(Beginning of EXTRACTED RECORDS)

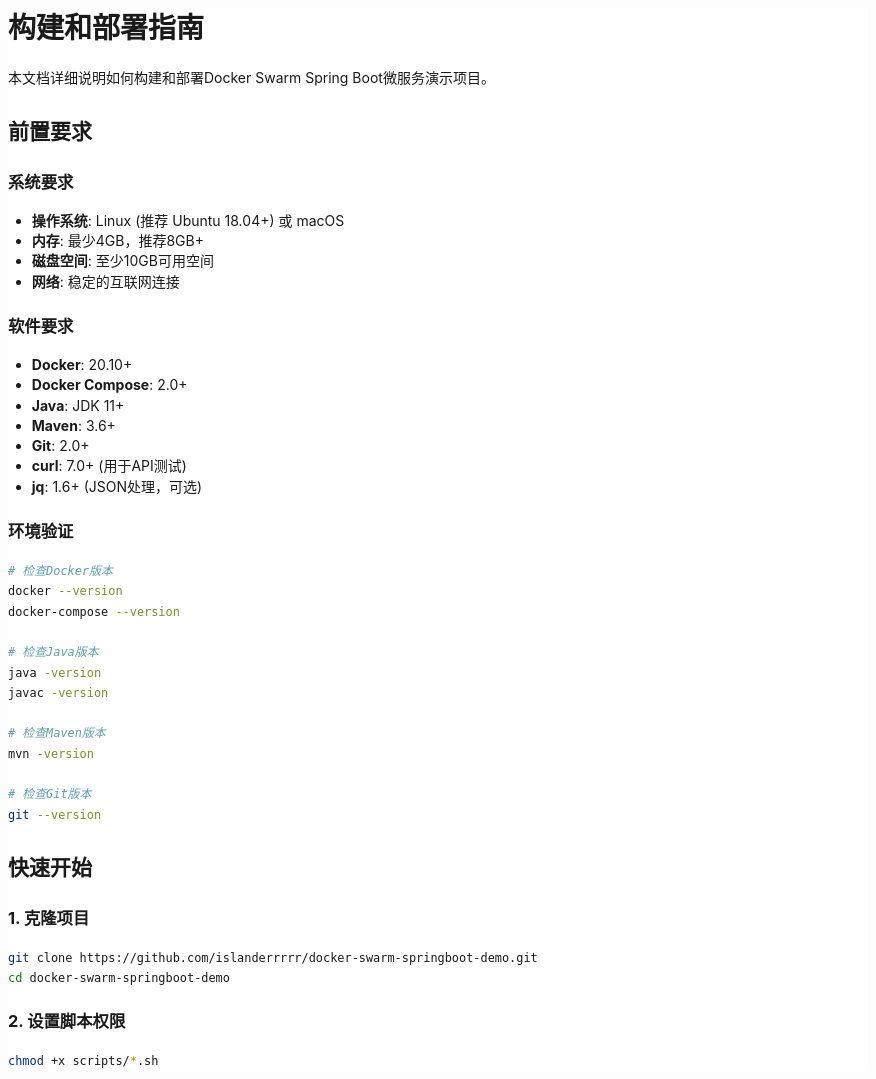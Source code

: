 # 构建和部署指南

本文档详细说明如何构建和部署Docker Swarm Spring Boot微服务演示项目。

## 前置要求

### 系统要求
- **操作系统**: Linux (推荐 Ubuntu 18.04+) 或 macOS
- **内存**: 最少4GB，推荐8GB+
- **磁盘空间**: 至少10GB可用空间
- **网络**: 稳定的互联网连接

### 软件要求
- **Docker**: 20.10+ 
- **Docker Compose**: 2.0+
- **Java**: JDK 11+
- **Maven**: 3.6+
- **Git**: 2.0+
- **curl**: 7.0+ (用于API测试)
- **jq**: 1.6+ (JSON处理，可选)

### 环境验证
```bash
# 检查Docker版本
docker --version
docker-compose --version

# 检查Java版本
java -version
javac -version

# 检查Maven版本
mvn -version

# 检查Git版本
git --version
```

## 快速开始

### 1. 克隆项目
```bash
git clone https://github.com/islanderrrrr/docker-swarm-springboot-demo.git
cd docker-swarm-springboot-demo
```

### 2. 设置脚本权限
```bash
chmod +x scripts/*.sh
```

(End of EXTRACTED RECORDS)

EXERCISE DIRECTIONS: Would you reproduce the listing above exactly, without any of its images?

SOLUTION TO THIS EXERCISE:
Source code

: # 构建和部署指南

本文档详细说明如何构建和部署Docker Swarm Spring Boot微服务演示项目。

## 前置要求

### 系统要求
- **操作系统**: Linux (推荐 Ubuntu 18.04+) 或 macOS
- **内存**: 最少4GB，推荐8GB+
- **磁盘空间**: 至少10GB可用空间
- **网络**: 稳定的互联网连接

### 软件要求
- **Docker**: 20.10+ 
- **Docker Compose**: 2.0+
- **Java**: JDK 11+
- **Maven**: 3.6+
- **Git**: 2.0+
- **curl**: 7.0+ (用于API测试)
- **jq**: 1.6+ (JSON处理，可选)

### 环境验证
```bash
# 检查Docker版本
docker --version
docker-compose --version

# 检查Java版本
java -version
javac -version

# 检查Maven版本
mvn -version

# 检查Git版本
git --version
```

## 快速开始

### 1. 克隆项目
```bash
git clone https://github.com/islanderrrrr/docker-swarm-springboot-demo.git
cd docker-swarm-springboot-demo
```

### 2. 设置脚本权限
```bash
chmod +x scripts/*.sh
```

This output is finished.